Drifting is made up of three categorys: 50/50, CS and RWD.
50/50 is the most begginer level of drifting, anyone can do it (not saying that anyone cant drift a CS or RWD car), a 50/50 drift car is basicly a touring car such as a Ex. Tamiya TT01 or TT02 that has hard plastic drift tires, a 50/50 car sends 50% of the motor power to the front wheels and 50% to the rear wheels.
CS is is a big step up from 50/50 drifting, its harder but anyone can master it with practice. A CS drift car are usually a purpose made chassis for drifting. While 50/50 sends the equal amount of power to the front and rear wheels a CS car sends more power to the rear, either by overgearing the front differential (making the front ratio higher then the rear ratio) or undergearing the rear differential (making the rear ratio lower than the frotn ratio). This makes the rear end of a CS car more tail happy than a 50/50 car and in the procces making it harder to master.
RWD is the most realistic one of the three. It works on the same principle as a 1:1 size drift car. All the power is sent to the rear wheels and making it tail happy as **** (insert finish meme here). To accomodate for this tail happyness the front wheels has massive steering angle like you would see on a 1:1 drift car too.
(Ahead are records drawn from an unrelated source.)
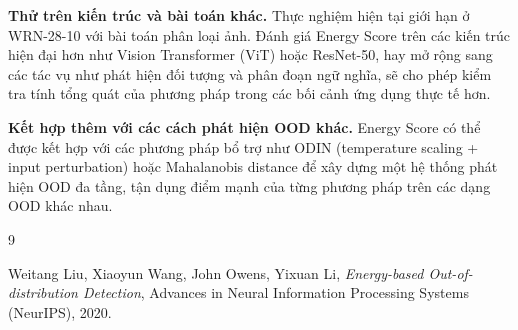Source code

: \documentclass[12pt,a4paper]{article}
\begin{document}
\textbf{Thử trên kiến trúc và bài toán khác.}
Thực nghiệm hiện tại giới hạn ở WRN-28-10 với bài toán phân loại ảnh.
Đánh giá Energy Score trên các kiến trúc hiện đại hơn như Vision Transformer
(ViT) hoặc ResNet-50, hay mở rộng sang các tác vụ như phát hiện đối tượng
và phân đoạn ngữ nghĩa, sẽ cho phép kiểm tra tính tổng quát của phương pháp
trong các bối cảnh ứng dụng thực tế hơn.

\textbf{Kết hợp thêm với các cách phát hiện OOD khác.}
Energy Score có thể được kết hợp với các phương pháp bổ trợ như ODIN
(temperature scaling + input perturbation) hoặc Mahalanobis distance để
xây dựng một hệ thống phát hiện OOD đa tầng, tận dụng điểm mạnh của
từng phương pháp trên các dạng OOD khác nhau.

\newpage
\begin{thebibliography}{9}

Weitang Liu, Xiaoyun Wang, John Owens, Yixuan Li,
\textit{Energy-based Out-of-distribution Detection},
Advances in Neural Information Processing Systems (NeurIPS), 2020.

\end{thebibliography}
\end{document}
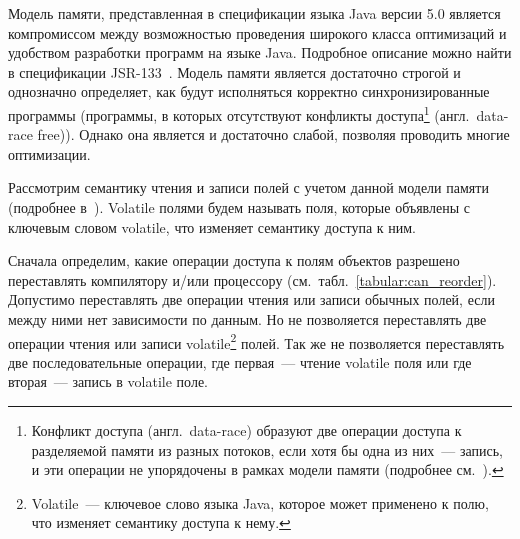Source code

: \documentclass[14pt,titlepage]{extarticle}
\newcommand{\eng}[1]{{\English#1}}
\newcommand{\engdef}[1]{(англ.~\eng{#1})}
\newcommand{\java}{\eng{Java}\xspace}
\begin{document}
      Модель памяти, представленная в спецификации языка \java версии 5.0
      является компромиссом между возможностью проведения широкого класса
      оптимизаций и удобством разработки программ на языке \java. Подробное
      описание можно найти в спецификации JSR-133~\cite{jsr133}. Модель памяти
      является достаточно строгой и однозначно определяет, как будут
      исполняться корректно синхронизированные программы (программы, в которых
      отсутствуют конфликты доступа\footnote{
        Конфликт доступа \engdef{data-race} образуют две операции доступа к
        разделяемой памяти из разных потоков, если хотя бы одна из них~---
        запись, и эти операции не упорядочены в рамках модели памяти (подробнее
        см.~\cite[раздел~2.1]{manson_jmm}).
      } \engdef{data-race free}). Однако она является и достаточно слабой,
      позволяя проводить многие оптимизации.

      Рассмотрим семантику чтения и записи полей с учетом данной модели памяти
      (подробнее в~\cite{jsr133_cookbook}). \eng{Volatile} полями будем
      называть поля, которые объявлены с ключевым словом \eng{volatile}, что
      изменяет семантику доступа к ним.

      Сначала определим, какие операции доступа к полям объектов разрешено
      переставлять компилятору и/или процессору
      (см.~табл.~\ref{tabular:can_reorder}).
      Допустимо переставлять две операции чтения или записи обычных полей, если
      между ними нет зависимости по данным. Но не позволяется переставлять две
      операции чтения или записи \eng{volatile}\footnote{
        \eng{Volatile}~--- ключевое слово языка \java, которое может применено
        к полю, что изменяет семантику доступа к нему.
      } полей. Так же не позволяется
      переставлять две последовательные операции, где первая~--- чтение
      \eng{volatile} поля или где вторая~--- запись в \eng{volatile} поле.
\end{document}
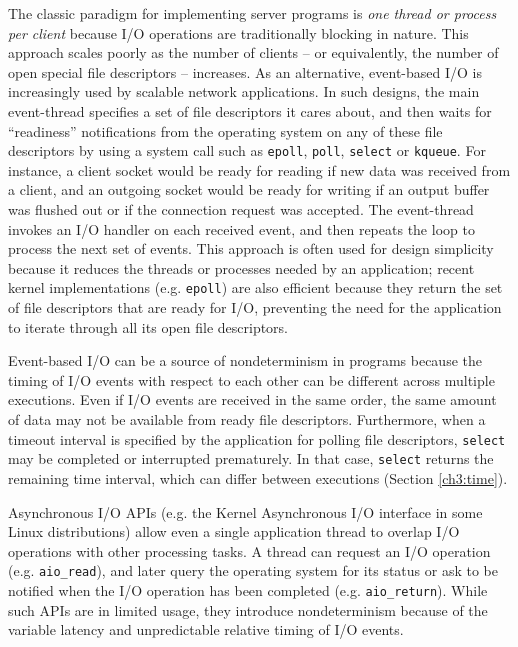 The classic paradigm for implementing server
programs is {\em one thread or process per client}
because I/O operations are traditionally blocking
in nature. This approach scales poorly as the number
of clients -- or equivalently, the number of open special file descriptors -- increases. 
As an alternative, event-based I/O is increasingly used 
by scalable network applications.
In such designs, the main event-thread
specifies a set of file descriptors it cares about,
and then waits for ``readiness'' notifications 
from the operating system on any of
these file descriptors by using a
system call such as \texttt{epoll}, \texttt{poll},
\texttt{select} or \texttt{kqueue}. 
For instance, a client socket would be ready 
for reading if new data was received from a client,
and an outgoing socket would be ready for 
writing if an output buffer was flushed out or if the 
connection request was accepted.
The event-thread invokes an I/O
handler on each received event, 
and then repeats the loop to process the next
set of events.
This approach is often used for design simplicity because it
reduces the threads or processes needed by an application; 
recent kernel implementations (e.g. \texttt{epoll}) are also
efficient because they return the set of file descriptors that are ready for I/O,
preventing the need for the application to iterate through all its open
file descriptors. 

Event-based I/O can be a source
of nondeterminism in programs because the
timing of I/O events with respect to each other
can be different across multiple executions.
Even if I/O events are received in the same order,
the same amount of data may not be available
from ready file descriptors. Furthermore, when a timeout
interval is specified by the application for polling file descriptors,
\texttt{select} may be completed or interrupted
prematurely. In that case, \texttt{select} returns
the remaining time interval, which can     
differ between executions (Section \ref{ch3:time}). \newline

 \newline
Asynchronous I/O APIs (e.g. the Kernel Asynchronous I/O interface
in some Linux distributions) allow even a single application
thread to overlap I/O operations with other processing
tasks. A thread can request an I/O operation (e.g. \texttt{aio\_read}),
and later query the operating system for its status or ask to be notified when the I/O operation
has been completed (e.g. \texttt{aio\_return}). While such APIs are in limited
usage, they introduce nondeterminism because of the
variable latency and unpredictable relative timing of I/O events.

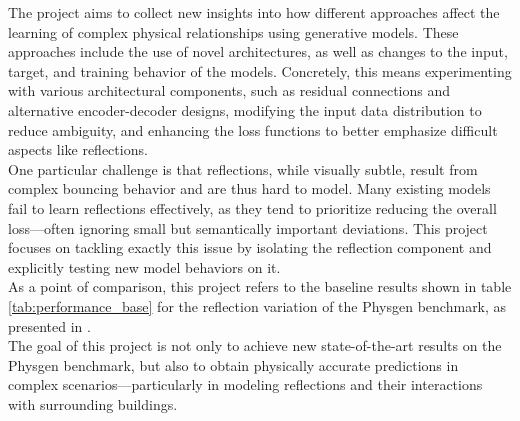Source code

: 		The project aims to collect new insights into how different approaches affect the learning of complex physical relationships using generative models. These approaches include the use of novel architectures, as well as changes to the input, target, and training behavior of the models. Concretely, this means experimenting with various architectural components, such as residual connections and alternative encoder-decoder designs, modifying the input data distribution to reduce ambiguity, and enhancing the loss functions to better emphasize difficult aspects like reflections.\\
		One particular challenge is that reflections, while visually subtle, result from complex bouncing behavior and are thus hard to model. Many existing models fail to learn reflections effectively, as they tend to prioritize reducing the overall loss—often ignoring small but semantically important deviations. This project focuses on tackling exactly this issue by isolating the reflection component and explicitly testing new model behaviors on it.\\
		As a point of comparison, this project refers to the baseline results shown in table \ref{tab:performance_base} for the reflection variation of the Physgen benchmark, as presented in \cite{martin_spitznagel_physicsgen_2025}\cite{achim_eckerle_evaluierung_2025}.\\
		The goal of this project is not only to achieve new state-of-the-art results on the Physgen benchmark, but also to obtain physically accurate predictions in complex scenarios—particularly in modeling reflections and their interactions with surrounding buildings.
		
		
		
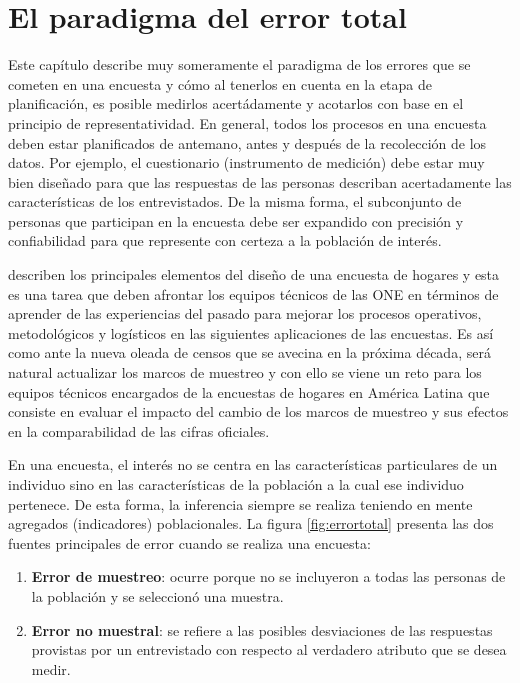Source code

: \documentclass[
  12pt,
]{book}
\providecommand{\tightlist}{%
  \setlength{\itemsep}{0pt}\setlength{\parskip}{0pt}}
\begin{document}
\hypertarget{el-paradigma-del-error-total}{%
\chapter{El paradigma del error total}\label{el-paradigma-del-error-total}}

Este capítulo describe muy someramente el paradigma de los errores que se cometen en una encuesta y cómo al tenerlos en cuenta en la etapa de planificación, es posible medirlos acertádamente y acotarlos con base en el principio de representatividad. En general, todos los procesos en una encuesta deben estar planificados de antemano, antes y después de la recolección de los datos. Por ejemplo, el cuestionario (instrumento de medición) debe estar muy bien diseñado para que las respuestas de las personas describan acertadamente las características de los entrevistados. De la misma forma, el subconjunto de personas que participan en la encuesta debe ser expandido con precisión y confiabilidad para que represente con certeza a la población de interés.

\citet{Beland_Dale_Dufour_Hamel_2005} describen los principales elementos del diseño de una encuesta de hogares y esta es una tarea que deben afrontar los equipos técnicos de las ONE en términos de aprender de las experiencias del pasado para mejorar los procesos operativos, metodológicos y logísticos en las siguientes aplicaciones de las encuestas. Es así como ante la nueva oleada de censos que se avecina en la próxima década, será natural actualizar los marcos de muestreo y con ello se viene un reto para los equipos técnicos encargados de la encuestas de hogares en América Latina que consiste en evaluar el impacto del cambio de los marcos de muestreo y sus efectos en la comparabilidad de las cifras oficiales.

En una encuesta, el interés no se centra en las características particulares de un individuo sino en las características de la población a la cual ese individuo pertenece. De esta forma, la inferencia siempre se realiza teniendo en mente agregados (indicadores) poblacionales. La figura \ref{fig:errortotal} presenta las dos fuentes principales de error cuando se realiza una encuesta:

\begin{enumerate}
\def\labelenumi{\arabic{enumi}.}
\tightlist
\item
  \textbf{Error de muestreo}: ocurre porque no se incluyeron a todas las personas de la población y se seleccionó una muestra.
\item
  \textbf{Error no muestral}: se refiere a las posibles desviaciones de las respuestas provistas por un entrevistado con respecto al verdadero atributo que se desea medir.
\end{enumerate}
\end{document}
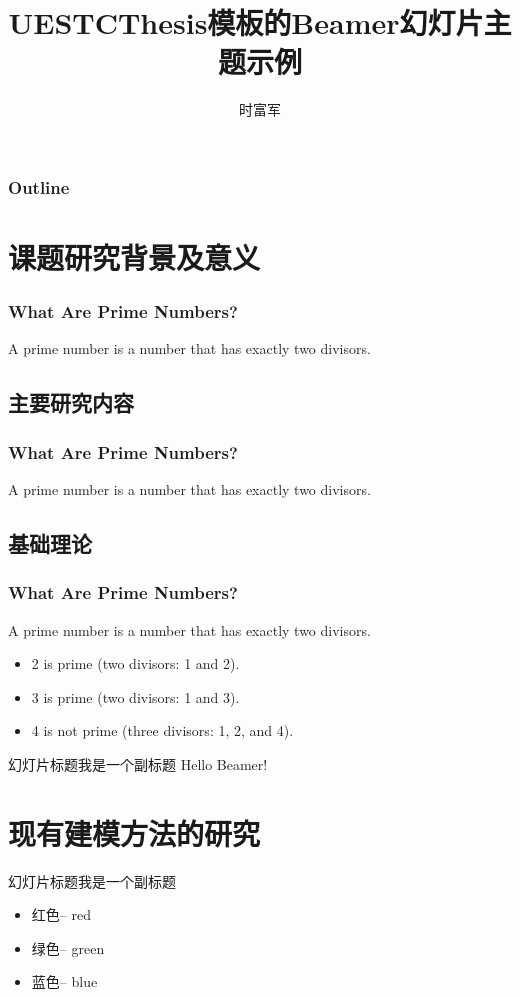 \documentclass{beamer}
\begin{document}
\begin{frame}
\title{UESTCThesis模板的Beamer幻灯片主题示例}
\author{时富军}
\titlepage
\end{frame}
\begin{frame}
\frametitle{Outline}
\tableofcontents[pausesections]
\end{frame}
\section{课题研究背景及意义}
\begin{frame}
\frametitle{What Are Prime Numbers?}
A prime number is a number that has exactly two divisors.
\end{frame}
\subsection{主要研究内容}
\begin{frame}
\frametitle{What Are Prime Numbers?}
\begin{definition}
A \alert{prime number} is a number that has exactly two divisors.
\end{definition}
\end{frame}
\subsection{基础理论}
\begin{frame}
\frametitle{What Are Prime Numbers?}
\begin{definition}
A \alert{prime number} is a number that has exactly two divisors.
\end{definition}
\begin{example}
\begin{itemize}
\item 2 is prime (two divisors: 1 and 2).
\item 3 is prime (two divisors: 1 and 3).
\item 4 is not prime (\alert{three} divisors: 1, 2, and 4).
\end{itemize}
\end{example}
\end{frame}
\begin{frame}{幻灯片标题}{我是一个副标题}
Hello Beamer!
\end{frame}
\section{现有建模方法的研究}
\begin{frame}{幻灯片标题}{我是一个副标题}
\begin{itemize}
\item 红色-- red
\item 绿色-- green
\item 蓝色-- blue
\end{itemize}
\end{frame}
\end{document}

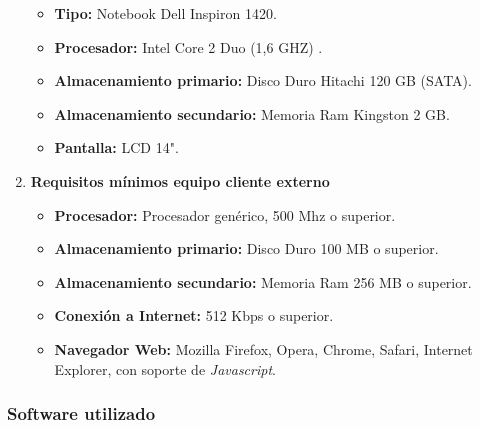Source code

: \documentclass[letterpaper,12pt]{article}
\begin{document}
\begin{enumerate}
\begin{itemize}
\item \textbf{Tipo: }
Notebook Dell Inspiron 1420.
\item \textbf{Procesador: }
Intel Core 2 Duo (1,6 GHZ) .
\item \textbf{Almacenamiento primario: }
Disco Duro Hitachi 120 GB (SATA).
\item \textbf{Almacenamiento secundario: }
Memoria Ram Kingston 2 GB.
\item \textbf{Pantalla: }
LCD 14".
\end{itemize}

\item \textbf{Requisitos mínimos equipo cliente externo}

\begin{itemize}
\item \textbf{Procesador:}
Procesador genérico, 500 Mhz o superior.

\item \textbf{Almacenamiento primario:}
Disco Duro 100 MB o superior.

\item \textbf{Almacenamiento secundario:}
Memoria Ram 256 MB o superior.

\item \textbf{Conexión a Internet:}
512 Kbps o superior.

\item \textbf{Navegador Web:}
Mozilla Firefox, Opera, Chrome, Safari, Internet Explorer, con soporte de 
\emph{Javascript}.
\end{itemize}

\end{enumerate}

\newpage

\subsubsection{Software utilizado}
\end{document}
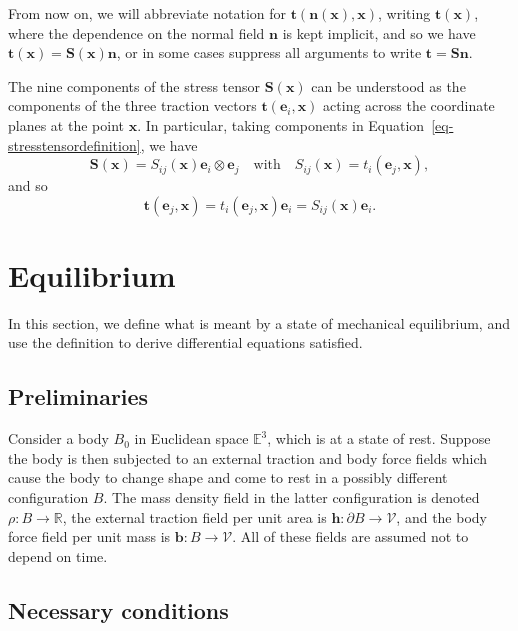 \documentclass[
  letterpaper,
  DIV=11,
  numbers=noendperiod]{scrreprt}
\theoremstyle{plain}
\theoremstyle{remark}
\begin{document}
From now on, we will abbreviate notation for
\({\boldsymbol{t}}({\boldsymbol{n}}({\boldsymbol{x}}),{\boldsymbol{x}})\),
writing \({\boldsymbol{t}}({\boldsymbol{x}})\), where the dependence on
the normal field \({\boldsymbol{n}}\) is kept implicit, and so we have
\({\boldsymbol{t}}({\boldsymbol{x}}) = {\boldsymbol{S}}({\boldsymbol{x}}){\boldsymbol{n}}\),
or in some cases suppress all arguments to write
\({\boldsymbol{t}}={\boldsymbol{S}}{\boldsymbol{n}}\).

The nine components of the stress tensor
\({\boldsymbol{S}}({\boldsymbol{x}})\) can be understood as the
components of the three traction vectors
\({\boldsymbol{t}}({\boldsymbol{e}}_i,{\boldsymbol{x}})\) acting across
the coordinate planes at the point \({\boldsymbol{x}}\). In particular,
taking components in Equation~\ref{eq-stresstensordefinition}, we have
\[{\boldsymbol{S}}({\boldsymbol{x}}) = S_{ij}({\boldsymbol{x}}){\boldsymbol{e}}_i\otimes{\boldsymbol{e}}_j\quad\text{with}\quad S_{ij}({\boldsymbol{x}}) = t_i({\boldsymbol{e}}_j,{\boldsymbol{x}}),\]
and so
\[{\boldsymbol{t}}({\boldsymbol{e}}_j,{\boldsymbol{x}}) = t_i({\boldsymbol{e}}_j,{\boldsymbol{x}}){\boldsymbol{e}}_i = S_{ij}({\boldsymbol{x}}){\boldsymbol{e}}_i.\]

\section{Equilibrium}\label{equilibrium}

In this section, we define what is meant by a state of mechanical
equilibrium, and use the definition to derive differential equations
satisfied.

\subsection{Preliminaries}\label{preliminaries-3}

Consider a body \(B_0\) in Euclidean space \({\mathbb{E}}^3\), which is
at a state of rest. Suppose the body is then subjected to an external
traction and body force fields which cause the body to change shape and
come to rest in a possibly different configuration \(B\). The mass
density field in the latter configuration is denoted
\(\rho:B\to{\mathbb{R}}\), the external traction field per unit area is
\({\boldsymbol{h}}:\partial B\to{\mathcal{V}}\), and the body force
field per unit mass is \({\boldsymbol{b}}:B\to{\mathcal{V}}\). All of
these fields are assumed not to depend on time.

\subsection{Necessary conditions}\label{necessary-conditions}
\end{document}
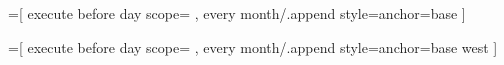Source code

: =[%
  execute before day scope={%
    },
  every month/.append style={anchor=base}
]
  
=[%
  execute before day scope={%
    },
  every month/.append style={anchor=base west}
]



%
%

\def\tikz@lib@cal@calendar{%
  \begingroup%
    \let\tikz@lib@cal@ifs=\pgfutil@empty%
    \tikz@expandcount=1000\relax%
    \tikzset{name=,at={(0,0)}}%
    \let\%=\pgfcalendarshorthand%
    \tikzset{every calendar/.try}%
    \tikz@lib@cal@scanner%
}

\def\tikz@lib@cal@scanner{%
  \afterassignment\tikz@lib@cal@handle\let\pgf@let@token=%
}

\def\tikz@lib@cal@handle{%
  \let\@next=\tikz@lib@cal@expand%
  \ifx\pgf@let@token;%
    \let\@next=\tikz@lib@cal@stop%
  \else%
    \ifx\pgf@let@token(%
      \let\@next=\tikz@lib@cal@name%
    \else%
      \ifx\pgf@let@token a%
        \let\@next=\tikz@lib@cal@at%
      \else%
        \ifx\pgf@let@token[%
          \let\@next=\tikz@lib@cal@option%
        \else%
          \ifx\pgf@let@token i%
            \let\@next=\tikz@lib@cal@if%
          \fi%
        \fi%
      \fi%
    \fi%
  \fi%
  \@next%
}
\def\tikz@lib@cal@expand{%
  \advance\tikz@expandcount by -1%
  \ifnum\tikz@expandcount<0\relax%
    \tikzerror{Giving up on this calendar}%
    \let\@next=\tikz@lib@cal@end%
  \else%
    \let\@next=\tikz@lib@cal@@expand
  \fi%
  \@next}

\def\tikz@lib@cal@@expand{\expandafter\tikz@lib@cal@scanner\pgf@let@token}


\def\tikz@lib@cal@name#1){%
  \tikzset{name=#1}%
  \tikz@lib@cal@scanner%
}
\def\tikz@lib@cal@at t#1(#2){%
  \tikzset{at={(#2)}}%
  \tikz@lib@cal@scanner%
}
\def\tikz@lib@cal@option#1]{%
  \tikzset{#1}%
  \tikz@lib@cal@scanner%
}
\def\tikz@lib@cal@if f#1(#2){%
  \pgfutil@ifnextchar[{\tikz@lib@cal@if@opt{#2}}{\tikz@lib@cal@if@code{#2}}}%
Then there is the choice of shaft driven or belt driven. Most 50/50 cars are shaft driven while CS cars are belt driven, that eliminates torque steer (http://asiate.es/read?l=8Y8KWM_VEWM guide to understand torque steer). RWD has the choice of both front mounted engine with shaft or belt drive and also direct drive where the motor drives the rear differential directly.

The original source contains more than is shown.